Degenerative spondylolisthesis, described by McNab [18] as "spondylolisthesis with an intact neural arch," are most frequent at the L4-L5 level and may result in a stenotic condition. The term degenerative spondylolisthesis was coined by Newman [21]. The displacement due to facet hypertrophy can critically narrow the canal. In contrast to isthmic spondylolisthesis, degenerative spondylolisthesis is self-contained and rarely reaches grade II. Claudication, or much more often sciatic pain, are the encountered symptoms in stenosis secondary to degenerative spondylolisthesis. This is related to the fact that degenerative spondylolisthesis is usually at one level, and the two level pathogenesis described by Porter is not reached.

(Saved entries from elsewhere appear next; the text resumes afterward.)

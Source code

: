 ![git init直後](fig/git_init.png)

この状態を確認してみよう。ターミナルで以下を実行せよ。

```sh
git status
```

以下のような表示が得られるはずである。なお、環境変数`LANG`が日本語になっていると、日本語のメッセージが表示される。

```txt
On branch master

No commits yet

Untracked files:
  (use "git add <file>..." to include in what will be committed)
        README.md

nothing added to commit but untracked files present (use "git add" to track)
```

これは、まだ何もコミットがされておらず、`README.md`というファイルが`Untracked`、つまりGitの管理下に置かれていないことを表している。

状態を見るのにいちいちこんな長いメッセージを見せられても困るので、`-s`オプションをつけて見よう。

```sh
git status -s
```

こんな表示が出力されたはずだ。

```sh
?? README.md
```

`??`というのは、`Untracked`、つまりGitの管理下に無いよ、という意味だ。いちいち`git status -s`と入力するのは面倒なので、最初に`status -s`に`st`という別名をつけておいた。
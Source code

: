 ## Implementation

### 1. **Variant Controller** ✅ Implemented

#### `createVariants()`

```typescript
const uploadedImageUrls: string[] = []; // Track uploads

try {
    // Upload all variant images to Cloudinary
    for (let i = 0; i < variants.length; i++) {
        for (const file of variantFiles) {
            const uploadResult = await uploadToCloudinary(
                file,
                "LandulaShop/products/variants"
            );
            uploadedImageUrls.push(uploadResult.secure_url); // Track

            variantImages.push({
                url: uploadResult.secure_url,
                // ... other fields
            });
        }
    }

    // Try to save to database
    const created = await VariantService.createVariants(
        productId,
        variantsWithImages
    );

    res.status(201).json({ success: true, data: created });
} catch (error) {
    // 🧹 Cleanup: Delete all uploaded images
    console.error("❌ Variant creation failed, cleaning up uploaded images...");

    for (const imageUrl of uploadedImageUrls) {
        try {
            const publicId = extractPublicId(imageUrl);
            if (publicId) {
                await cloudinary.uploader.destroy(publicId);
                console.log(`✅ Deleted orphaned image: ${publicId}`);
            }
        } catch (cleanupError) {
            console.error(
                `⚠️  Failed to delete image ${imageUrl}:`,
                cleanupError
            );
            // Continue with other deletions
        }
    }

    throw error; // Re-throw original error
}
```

Central stenosis is rare in lytic spondylolisthesis but in some cases of L5-S1 displacement the posterior element can be pulled forward against the body of S1, thus compressing the corda [35]. More often the loss of height of the disc induces a posterior bulging, which can trap the nerve root ion the foramen resulting in lateral stenosis. The osteofibrous callus present at the isth-mic fracture level can exceptionally become hypertrophic (Gill's nodules) [7] and compress the neural canal. Although those conditions are usually discovered in younger patients, they are occasionally be a problem in the elderly.